Во сне и наяву. Часть 2. Охотник

22
18
20
22
24
26
28
30

— Что привезли, опять расчленили кого-то? — спросил он достаточно громко, подойдя к семейству сзади.

Фисюк резво развернулся к нему, смотрит поверх очков, у самого уже кончик носа дёргается, собрался кинуться, пакеты свои выронил, уже руки поднял и пальцы скрючил.

— Тихо, тихо, угомонись ты, — Роэ усмехается. — Ты погляди на эту петербуржскую интеллигенцию, чуть что — драться кидаются.

— Вы всё шутите, Виталий Леонидович, — шипит Фисюк-старший, да и сынок его оскалился.

Роэман как-то не обращал на сыночка раньше особого внимания, а тут пригляделся… Сыночек-то уже почти с папку ростом. Горбун, кривобокий, но уже сейчас в его руках чувствуется большая сила, а в глазах… осмысленная настороженность. Не такой уж он и тупой. Год, два, максимум три, и он будет силён. И вместе с папашей будет представлять опасность. Фисюк-старший и сам не подарок, а с этим подросшим упырём…

«Фисюк ещё пригодится, а сопляка дегенеративного нужно будет убить, но это после, после…».
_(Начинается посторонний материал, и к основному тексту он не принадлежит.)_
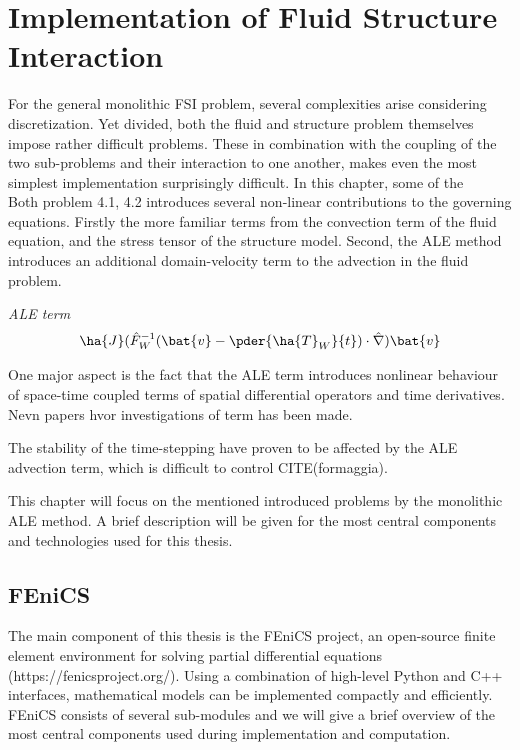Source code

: \chapter{Implementation of Fluid Structure Interaction}

For the general monolithic FSI problem, several complexities arise considering discretization. Yet divided, both the fluid and structure problem themselves impose rather difficult problems. These in combination with the coupling of the two sub-problems and their interaction to one another, makes even the most simplest implementation surprisingly difficult.  In this chapter, some of the  \\
Both problem 4.1, 4.2 introduces several non-linear contributions to the governing equations. Firstly the more familiar terms from the convection term of the fluid equation, and the stress tensor of the structure model. Second, the ALE method introduces an additional domain-velocity term to the advection in the fluid problem.

\begin{prob}
\textit{ALE term}\begin{align*}
\ha{J} (\hat{F}_W^{-1}(\bat{v} - \pder{\ha{T}_W}{t}) \cdot \hat{\nabla}) \bat{v}
\end{align*} 
\end{prob}
One major aspect is the fact that the ALE term introduces nonlinear behaviour of space-time coupled terms of spatial differential operators and time derivatives.
Nevn papers hvor investigations of term has been made.

The stability of the time-stepping have proven to be affected by the ALE advection term, which is difficult to control CITE(formaggia).

 This chapter will focus on the mentioned introduced problems by the monolithic ALE method. A brief description will be given for the most central components and technologies used for this thesis.   

\section{FEniCS}
The main component of this thesis is the FEniCS project, an open-source finite element environment for solving partial differential equations (https://fenicsproject.org/). Using a combination of high-level Python and C++ interfaces, mathematical models can be implemented compactly and efficiently. FEniCS consists of several sub-modules and we will give a brief overview of the most central components used during implementation and computation.

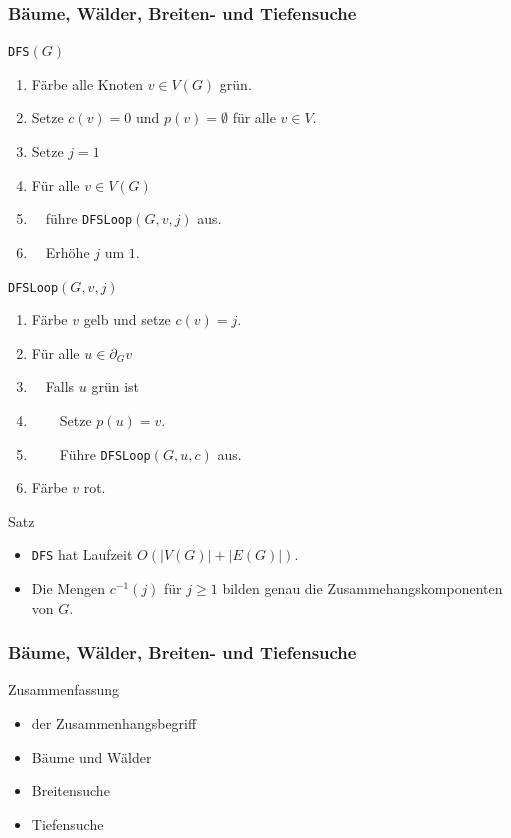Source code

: \documentclass[aspectratio=1610, 11pt]{beamer}
\newcommand{\mytitle}{B\"aume, W\"alder, Breiten- und Tiefensuche}
\begin{document}
\begin{frame}\frametitle{\mytitle}
	\begin{overprint}
		\begin{exampleblock}{{\tt DFS}$(G)$}
			\begin{enumerate}
				\item F\"arbe alle Knoten $v\in V(G)$ gr\"un.
				\item Setze $c(v)=0$ und $p(v)=\emptyset$ f\"ur alle $v\in V$.
				\item Setze $j=1$
				\item F\"ur alle $v\in V(G)$
				\item $\quad$f\"uhre {\tt DFSLoop}$(G,v,j)$ aus.
				\item $\quad$Erh\"ohe $j$ um $1$.
			\end{enumerate}
		\end{exampleblock}
		\begin{exampleblock}{{\tt DFSLoop}$(G,v,j)$}
			\begin{enumerate}
				\item F\"arbe $v$ gelb und setze $c(v)=j$.
				\item F\"ur alle $u\in\partial_Gv$
				\item $\quad$Falls $u$ gr\"un ist
				\item $\quad\quad$Setze $p(u)=v$.
				\item $\quad\quad$F\"uhre {\tt DFSLoop}$(G,u,c)$ aus.
				\item F\"arbe $v$ rot.
			\end{enumerate}
		\end{exampleblock}
		\begin{block}{Satz}
			\begin{itemize}
				\item {\tt DFS} hat Laufzeit $O(|V(G)|+|E(G)|)$.
				\item Die Mengen $c^{-1}(j)$ f\"ur $j\geq1$ bilden genau die Zusammehangskomponenten von $G$.
			\end{itemize}
		\end{block}
	\end{overprint}
\end{frame}

\begin{frame}\frametitle{\mytitle}
	\begin{exampleblock}{Zusammenfassung}
		\begin{itemize}
			\item der Zusammenhangsbegriff
			\item B\"aume und W\"alder
			\item Breitensuche
			\item Tiefensuche
		\end{itemize}
	\end{exampleblock}
\end{frame}
\end{document}
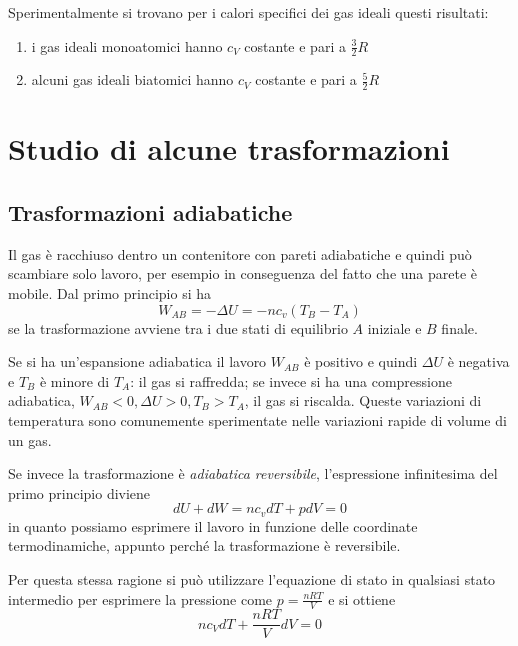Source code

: \documentclass[class=book, crop=false, oneside, 12pt]{standalone}
\begin{document}
Sperimentalmente si trovano per i calori specifici dei gas ideali questi risultati:
\begin{enumerate}
    \item i gas ideali monoatomici hanno \(c_V\) costante e pari a \(\frac{3}{2} R\)
    \item alcuni gas ideali biatomici hanno \(c_V\) costante e pari a \(\frac{5}{2} R\)
\end{enumerate}

\section{Studio di alcune trasformazioni}

\subsection{Trasformazioni adiabatiche}

Il gas è racchiuso dentro un contenitore con pareti adiabatiche e quindi può scambiare solo lavoro, per esempio in conseguenza del fatto che una parete è mobile. 
Dal primo principio si ha
\begin{equation*}
    W_{AB} = - \Delta U = - n c_v (T_B -T_A)
\end{equation*}
se la trasformazione avviene tra i due stati di equilibrio \(A\) iniziale e \(B\) finale. 

Se si ha un'espansione adiabatica il lavoro \(W_{AB}\) è positivo e quindi \(\Delta U\) è negativa e \(T_B\) è minore di \(T_A\): il gas si raffredda; se invece si ha una compressione adiabatica, \(W_{AB}<0, \Delta U > 0 , T_B > T_A\), il gas si riscalda. 
Queste variazioni di temperatura sono comunemente sperimentate nelle variazioni rapide di volume di un gas.

Se invece la trasformazione è \emph{adiabatica reversibile}, l'espressione infinitesima del primo principio diviene
\begin{equation*}
    d U + d W = n c_v d T + p d V = 0
\end{equation*}
in quanto possiamo esprimere il lavoro in funzione delle coordinate termodinamiche, appunto perché la trasformazione è reversibile.

Per questa stessa ragione si può utilizzare l'equazione di stato in qualsiasi stato intermedio per esprimere la pressione come \(p = \frac{n R T}{V}\) e si ottiene
\begin{equation*}
    n c_V d T + \frac{n R T}{V} d V = 0
\end{equation*}
\end{document}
— Слушай, Жан Карлович, мне нужен специалист… Мокрушник…

Фисюк смотрит на Виталия Леонидовича, он прекрасно видит перекошенное отёком лицо Роэмана.

— Мокрушник, вам? — нет, он не усмехнётся, и даже не улыбнётся мимолётно, а вот в глазах его острых Роэ прочёл насмешку.

— Да, мне нужен мокрушник, — повторяет Роэ. Ему неприятно, что Фисюк видит его изуродованное лицо, но дело есть дело, и никто за него его не сделает.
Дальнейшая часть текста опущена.